(Stored data)

[Start of section]

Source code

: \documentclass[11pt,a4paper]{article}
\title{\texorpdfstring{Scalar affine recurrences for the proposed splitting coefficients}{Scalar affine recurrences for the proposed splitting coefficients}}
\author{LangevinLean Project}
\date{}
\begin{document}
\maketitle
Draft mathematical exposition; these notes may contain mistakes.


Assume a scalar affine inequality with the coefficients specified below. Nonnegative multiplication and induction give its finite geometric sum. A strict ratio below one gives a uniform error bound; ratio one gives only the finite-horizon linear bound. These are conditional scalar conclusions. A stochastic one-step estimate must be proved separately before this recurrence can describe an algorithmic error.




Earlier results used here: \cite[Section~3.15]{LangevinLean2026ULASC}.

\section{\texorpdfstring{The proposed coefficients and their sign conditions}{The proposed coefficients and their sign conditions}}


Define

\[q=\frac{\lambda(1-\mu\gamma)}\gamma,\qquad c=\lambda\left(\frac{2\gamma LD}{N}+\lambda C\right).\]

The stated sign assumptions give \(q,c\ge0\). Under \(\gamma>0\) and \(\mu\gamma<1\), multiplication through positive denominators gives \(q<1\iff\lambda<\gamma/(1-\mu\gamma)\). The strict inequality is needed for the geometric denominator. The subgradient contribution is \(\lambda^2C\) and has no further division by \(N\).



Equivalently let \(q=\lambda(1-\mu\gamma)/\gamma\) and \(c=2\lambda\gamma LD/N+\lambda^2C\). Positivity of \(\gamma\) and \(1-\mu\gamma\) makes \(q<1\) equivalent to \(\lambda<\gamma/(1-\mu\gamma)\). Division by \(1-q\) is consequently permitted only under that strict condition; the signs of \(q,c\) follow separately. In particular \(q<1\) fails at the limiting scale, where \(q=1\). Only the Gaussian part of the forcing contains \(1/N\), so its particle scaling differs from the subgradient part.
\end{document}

[End of section]

> **EXERCISE BRIEF**
What is the number of lines in the data that include "texorpdfstring"? Answer with that number alone.

> **ANSWER TO THIS TASK**
2